## THE PROBLEM
In the records that follow, show each line where the word "equiv" is present.

## PROVIDED RECORDS
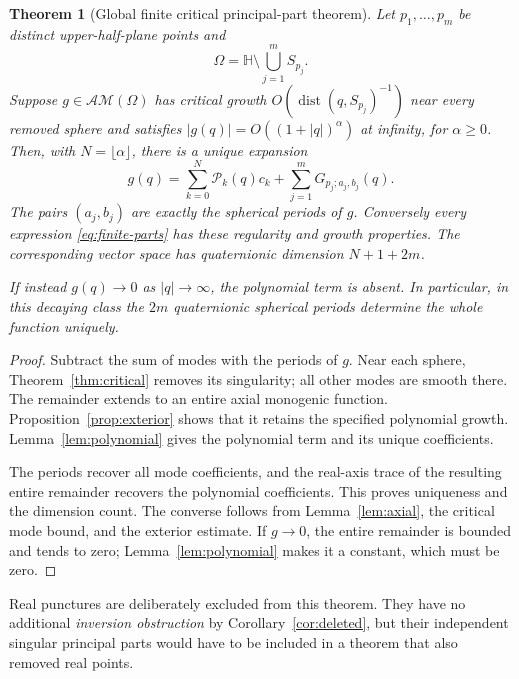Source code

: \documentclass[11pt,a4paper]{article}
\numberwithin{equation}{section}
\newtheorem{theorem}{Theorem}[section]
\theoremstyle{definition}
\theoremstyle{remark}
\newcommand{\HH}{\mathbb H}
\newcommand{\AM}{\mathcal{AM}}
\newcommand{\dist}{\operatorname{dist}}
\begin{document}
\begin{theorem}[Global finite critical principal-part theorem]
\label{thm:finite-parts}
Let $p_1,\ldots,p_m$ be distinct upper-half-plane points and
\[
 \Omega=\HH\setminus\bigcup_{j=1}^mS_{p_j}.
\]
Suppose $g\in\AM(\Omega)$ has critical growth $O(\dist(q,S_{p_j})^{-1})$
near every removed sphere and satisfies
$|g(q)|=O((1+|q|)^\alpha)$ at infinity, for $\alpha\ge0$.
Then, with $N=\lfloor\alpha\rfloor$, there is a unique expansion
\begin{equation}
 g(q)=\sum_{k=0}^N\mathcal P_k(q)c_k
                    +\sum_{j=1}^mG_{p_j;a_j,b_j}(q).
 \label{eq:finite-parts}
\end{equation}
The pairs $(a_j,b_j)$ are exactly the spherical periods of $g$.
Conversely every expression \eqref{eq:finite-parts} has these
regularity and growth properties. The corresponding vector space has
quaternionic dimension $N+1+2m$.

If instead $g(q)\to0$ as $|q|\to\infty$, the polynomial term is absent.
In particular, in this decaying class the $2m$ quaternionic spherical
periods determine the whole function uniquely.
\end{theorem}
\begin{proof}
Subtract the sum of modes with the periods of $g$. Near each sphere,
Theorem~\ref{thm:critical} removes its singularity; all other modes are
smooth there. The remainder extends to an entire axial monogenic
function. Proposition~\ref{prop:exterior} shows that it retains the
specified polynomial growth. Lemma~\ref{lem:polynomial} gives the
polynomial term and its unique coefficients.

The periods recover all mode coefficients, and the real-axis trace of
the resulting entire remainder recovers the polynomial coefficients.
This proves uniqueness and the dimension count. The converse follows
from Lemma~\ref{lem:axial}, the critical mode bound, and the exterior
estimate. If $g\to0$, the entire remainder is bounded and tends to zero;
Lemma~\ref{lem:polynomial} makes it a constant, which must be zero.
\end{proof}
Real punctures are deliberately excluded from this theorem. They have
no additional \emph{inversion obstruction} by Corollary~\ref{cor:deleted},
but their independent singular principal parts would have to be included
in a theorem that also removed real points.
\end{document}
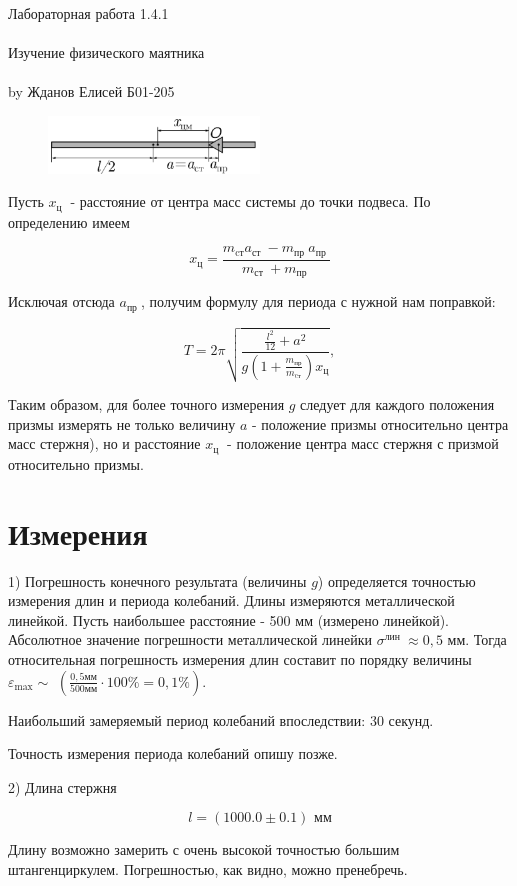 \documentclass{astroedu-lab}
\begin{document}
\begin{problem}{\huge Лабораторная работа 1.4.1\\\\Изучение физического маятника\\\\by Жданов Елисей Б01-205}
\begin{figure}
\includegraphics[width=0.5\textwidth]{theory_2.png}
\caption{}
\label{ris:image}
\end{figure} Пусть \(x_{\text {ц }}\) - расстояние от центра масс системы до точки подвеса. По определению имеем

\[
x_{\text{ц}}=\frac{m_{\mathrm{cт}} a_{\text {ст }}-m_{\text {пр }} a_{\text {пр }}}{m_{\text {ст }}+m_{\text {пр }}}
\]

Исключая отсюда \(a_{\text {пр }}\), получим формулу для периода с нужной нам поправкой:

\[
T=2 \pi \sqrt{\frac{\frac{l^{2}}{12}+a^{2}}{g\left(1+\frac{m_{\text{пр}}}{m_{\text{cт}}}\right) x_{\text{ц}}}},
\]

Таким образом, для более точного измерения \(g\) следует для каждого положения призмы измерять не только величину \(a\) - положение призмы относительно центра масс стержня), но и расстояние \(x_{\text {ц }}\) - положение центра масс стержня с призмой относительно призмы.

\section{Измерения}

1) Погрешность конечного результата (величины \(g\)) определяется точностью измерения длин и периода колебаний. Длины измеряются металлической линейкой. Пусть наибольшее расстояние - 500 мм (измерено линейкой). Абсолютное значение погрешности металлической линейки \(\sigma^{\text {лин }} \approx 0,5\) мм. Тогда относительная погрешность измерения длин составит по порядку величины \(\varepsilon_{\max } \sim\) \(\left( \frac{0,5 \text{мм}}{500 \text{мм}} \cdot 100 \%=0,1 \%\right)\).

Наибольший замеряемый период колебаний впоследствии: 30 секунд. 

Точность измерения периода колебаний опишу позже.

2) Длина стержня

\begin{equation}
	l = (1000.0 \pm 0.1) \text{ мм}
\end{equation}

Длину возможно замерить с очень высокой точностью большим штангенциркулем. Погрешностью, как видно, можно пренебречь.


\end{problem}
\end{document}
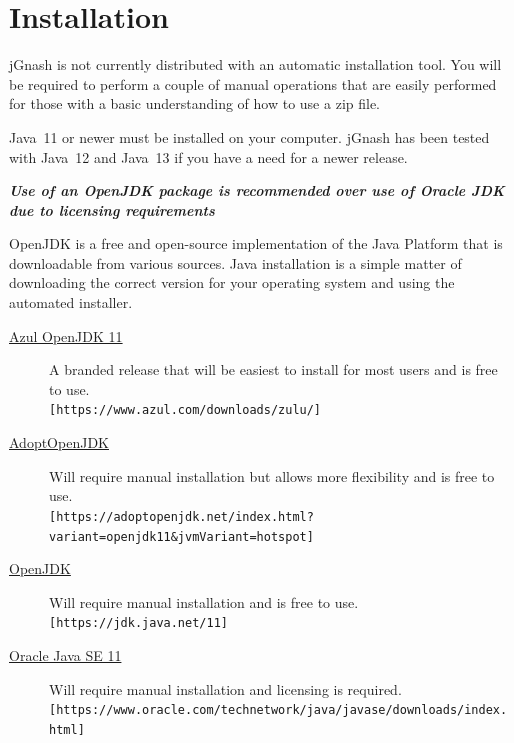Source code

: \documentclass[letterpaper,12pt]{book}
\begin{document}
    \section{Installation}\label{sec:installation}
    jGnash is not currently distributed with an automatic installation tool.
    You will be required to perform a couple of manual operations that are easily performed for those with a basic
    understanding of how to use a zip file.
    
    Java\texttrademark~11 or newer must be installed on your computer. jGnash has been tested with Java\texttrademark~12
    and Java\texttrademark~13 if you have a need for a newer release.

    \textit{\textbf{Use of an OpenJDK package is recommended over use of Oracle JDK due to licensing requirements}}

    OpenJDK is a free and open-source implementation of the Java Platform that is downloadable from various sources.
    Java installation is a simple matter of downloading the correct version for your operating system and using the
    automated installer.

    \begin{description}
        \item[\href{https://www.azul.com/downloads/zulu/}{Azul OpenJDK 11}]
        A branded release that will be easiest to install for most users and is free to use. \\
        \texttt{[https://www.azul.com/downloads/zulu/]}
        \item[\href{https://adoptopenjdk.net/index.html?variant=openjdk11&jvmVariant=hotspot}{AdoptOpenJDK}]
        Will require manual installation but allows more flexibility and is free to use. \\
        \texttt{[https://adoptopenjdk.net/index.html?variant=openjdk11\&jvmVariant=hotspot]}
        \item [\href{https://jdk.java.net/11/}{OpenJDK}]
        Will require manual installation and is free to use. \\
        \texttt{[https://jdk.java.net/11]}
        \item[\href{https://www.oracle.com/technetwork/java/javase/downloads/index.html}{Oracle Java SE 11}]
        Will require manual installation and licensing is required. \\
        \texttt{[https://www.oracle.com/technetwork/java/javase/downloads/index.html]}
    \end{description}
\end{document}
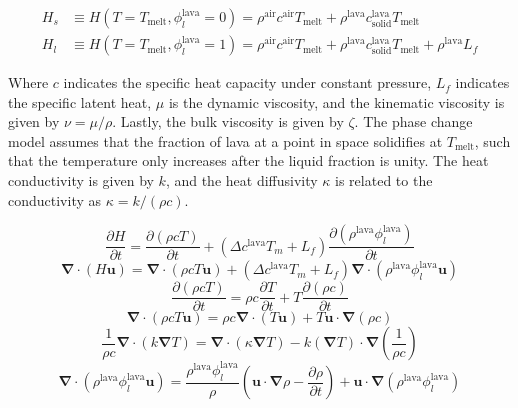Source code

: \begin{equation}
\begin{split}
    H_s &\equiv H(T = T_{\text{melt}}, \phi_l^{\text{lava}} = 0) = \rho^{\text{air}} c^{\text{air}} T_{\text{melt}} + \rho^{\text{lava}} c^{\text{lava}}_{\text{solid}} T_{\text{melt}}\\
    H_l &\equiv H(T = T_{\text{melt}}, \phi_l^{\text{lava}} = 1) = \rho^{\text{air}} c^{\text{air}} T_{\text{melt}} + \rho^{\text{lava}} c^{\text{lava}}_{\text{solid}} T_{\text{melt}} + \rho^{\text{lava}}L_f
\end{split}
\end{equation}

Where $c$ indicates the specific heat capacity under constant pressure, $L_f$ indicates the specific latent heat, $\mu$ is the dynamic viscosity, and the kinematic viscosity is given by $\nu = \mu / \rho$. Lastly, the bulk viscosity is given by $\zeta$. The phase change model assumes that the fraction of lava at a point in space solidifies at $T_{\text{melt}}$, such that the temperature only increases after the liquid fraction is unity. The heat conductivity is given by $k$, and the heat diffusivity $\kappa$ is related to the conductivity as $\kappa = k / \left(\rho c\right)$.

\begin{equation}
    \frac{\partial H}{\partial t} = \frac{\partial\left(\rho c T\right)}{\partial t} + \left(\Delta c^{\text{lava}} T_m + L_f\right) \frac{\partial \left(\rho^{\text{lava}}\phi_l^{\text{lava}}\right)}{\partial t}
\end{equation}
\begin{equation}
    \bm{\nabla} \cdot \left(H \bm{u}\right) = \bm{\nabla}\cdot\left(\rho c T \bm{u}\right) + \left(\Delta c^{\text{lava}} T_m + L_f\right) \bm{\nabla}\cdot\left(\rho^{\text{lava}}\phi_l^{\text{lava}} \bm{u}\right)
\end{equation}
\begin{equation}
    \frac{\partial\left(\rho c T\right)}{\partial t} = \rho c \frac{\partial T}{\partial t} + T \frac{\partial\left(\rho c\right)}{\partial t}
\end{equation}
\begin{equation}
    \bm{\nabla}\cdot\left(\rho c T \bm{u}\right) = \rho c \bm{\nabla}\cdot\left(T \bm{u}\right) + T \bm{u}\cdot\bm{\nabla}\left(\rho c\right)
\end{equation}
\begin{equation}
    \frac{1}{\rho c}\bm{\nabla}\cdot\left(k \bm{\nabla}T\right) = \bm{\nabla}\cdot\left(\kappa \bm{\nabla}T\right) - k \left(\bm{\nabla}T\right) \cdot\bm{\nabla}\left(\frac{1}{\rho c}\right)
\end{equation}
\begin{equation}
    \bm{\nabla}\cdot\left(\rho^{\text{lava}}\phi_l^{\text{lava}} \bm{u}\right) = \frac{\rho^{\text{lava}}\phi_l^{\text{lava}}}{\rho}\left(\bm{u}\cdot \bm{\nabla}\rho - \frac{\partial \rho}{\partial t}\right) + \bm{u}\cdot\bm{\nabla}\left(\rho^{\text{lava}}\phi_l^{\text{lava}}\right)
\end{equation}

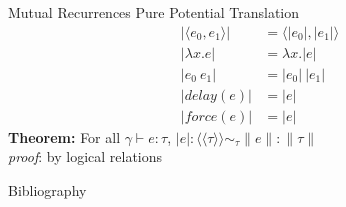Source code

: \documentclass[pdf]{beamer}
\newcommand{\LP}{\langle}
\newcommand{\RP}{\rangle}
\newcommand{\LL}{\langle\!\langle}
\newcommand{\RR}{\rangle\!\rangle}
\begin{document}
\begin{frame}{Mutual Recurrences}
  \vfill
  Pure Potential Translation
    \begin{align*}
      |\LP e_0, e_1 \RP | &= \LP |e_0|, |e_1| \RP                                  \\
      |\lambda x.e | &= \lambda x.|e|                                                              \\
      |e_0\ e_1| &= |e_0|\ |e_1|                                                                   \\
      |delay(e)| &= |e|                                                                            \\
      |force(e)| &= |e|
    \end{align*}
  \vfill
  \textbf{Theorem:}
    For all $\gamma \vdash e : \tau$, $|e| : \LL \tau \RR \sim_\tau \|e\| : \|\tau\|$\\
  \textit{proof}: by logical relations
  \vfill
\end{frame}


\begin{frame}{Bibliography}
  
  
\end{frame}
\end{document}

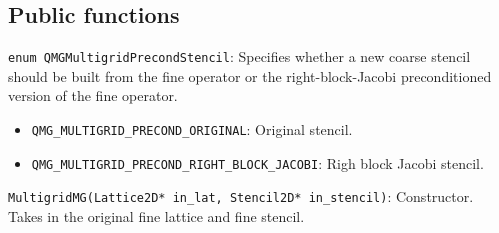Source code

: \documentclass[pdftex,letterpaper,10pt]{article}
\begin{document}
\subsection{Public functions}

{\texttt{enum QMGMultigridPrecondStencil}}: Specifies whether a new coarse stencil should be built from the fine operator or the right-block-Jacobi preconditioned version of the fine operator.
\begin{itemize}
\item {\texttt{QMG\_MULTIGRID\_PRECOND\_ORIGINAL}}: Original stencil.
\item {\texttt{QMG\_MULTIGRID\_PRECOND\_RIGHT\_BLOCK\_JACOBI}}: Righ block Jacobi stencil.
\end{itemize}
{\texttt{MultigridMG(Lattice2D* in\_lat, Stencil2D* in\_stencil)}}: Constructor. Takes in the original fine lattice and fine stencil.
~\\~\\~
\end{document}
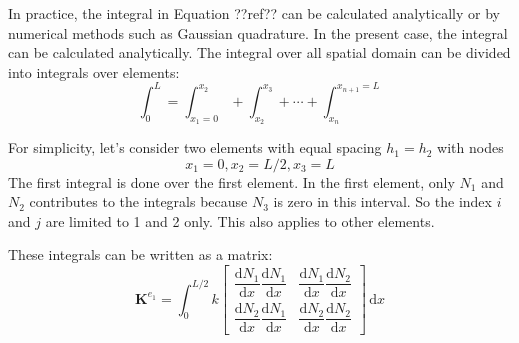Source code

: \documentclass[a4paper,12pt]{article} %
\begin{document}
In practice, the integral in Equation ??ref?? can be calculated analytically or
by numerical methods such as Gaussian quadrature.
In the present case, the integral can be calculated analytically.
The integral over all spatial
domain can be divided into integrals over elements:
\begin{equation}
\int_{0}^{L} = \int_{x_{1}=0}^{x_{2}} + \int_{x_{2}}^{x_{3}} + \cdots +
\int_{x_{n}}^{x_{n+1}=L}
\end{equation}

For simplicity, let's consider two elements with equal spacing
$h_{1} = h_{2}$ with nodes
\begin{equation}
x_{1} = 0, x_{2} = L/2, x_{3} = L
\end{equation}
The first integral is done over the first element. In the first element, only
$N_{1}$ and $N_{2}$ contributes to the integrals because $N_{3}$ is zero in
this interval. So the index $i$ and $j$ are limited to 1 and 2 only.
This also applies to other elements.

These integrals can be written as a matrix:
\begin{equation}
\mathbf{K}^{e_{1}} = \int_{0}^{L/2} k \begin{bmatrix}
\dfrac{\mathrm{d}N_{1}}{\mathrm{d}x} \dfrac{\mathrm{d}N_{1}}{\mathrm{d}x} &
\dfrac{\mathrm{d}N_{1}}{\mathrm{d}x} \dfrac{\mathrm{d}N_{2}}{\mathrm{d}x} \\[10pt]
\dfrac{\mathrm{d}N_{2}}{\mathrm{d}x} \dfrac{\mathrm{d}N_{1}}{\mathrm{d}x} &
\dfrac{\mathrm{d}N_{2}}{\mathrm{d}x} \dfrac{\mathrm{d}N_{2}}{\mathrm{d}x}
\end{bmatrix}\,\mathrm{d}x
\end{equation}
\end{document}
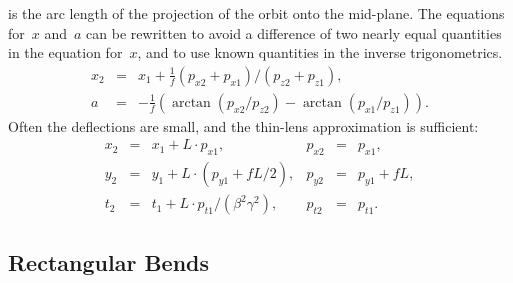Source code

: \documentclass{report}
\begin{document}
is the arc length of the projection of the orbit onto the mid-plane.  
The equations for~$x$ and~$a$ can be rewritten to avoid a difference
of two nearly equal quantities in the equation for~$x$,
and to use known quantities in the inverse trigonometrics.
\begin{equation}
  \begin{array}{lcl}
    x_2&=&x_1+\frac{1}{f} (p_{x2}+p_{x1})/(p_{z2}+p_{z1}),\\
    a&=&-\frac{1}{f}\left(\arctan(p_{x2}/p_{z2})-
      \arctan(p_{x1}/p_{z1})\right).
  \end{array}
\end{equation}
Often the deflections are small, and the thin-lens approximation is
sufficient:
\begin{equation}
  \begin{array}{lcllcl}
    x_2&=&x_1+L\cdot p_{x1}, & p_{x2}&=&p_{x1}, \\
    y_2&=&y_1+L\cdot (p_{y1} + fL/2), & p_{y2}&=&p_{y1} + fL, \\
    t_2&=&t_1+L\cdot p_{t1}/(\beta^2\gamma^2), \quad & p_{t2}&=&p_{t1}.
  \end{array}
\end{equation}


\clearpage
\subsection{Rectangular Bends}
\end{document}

## ANSWER SECTION
    H_s &\equiv H(T = T_{\text{melt}}, \phi_l^{\text{lava}} = 0) = \rho^{\text{air}} c^{\text{air}} T_{\text{melt}} + \rho^{\text{lava}} c^{\text{lava}}_{\text{solid}} T_{\text{melt}}\\
    H_l &\equiv H(T = T_{\text{melt}}, \phi_l^{\text{lava}} = 1) = \rho^{\text{air}} c^{\text{air}} T_{\text{melt}} + \rho^{\text{lava}} c^{\text{lava}}_{\text{solid}} T_{\text{melt}} + \rho^{\text{lava}}L_f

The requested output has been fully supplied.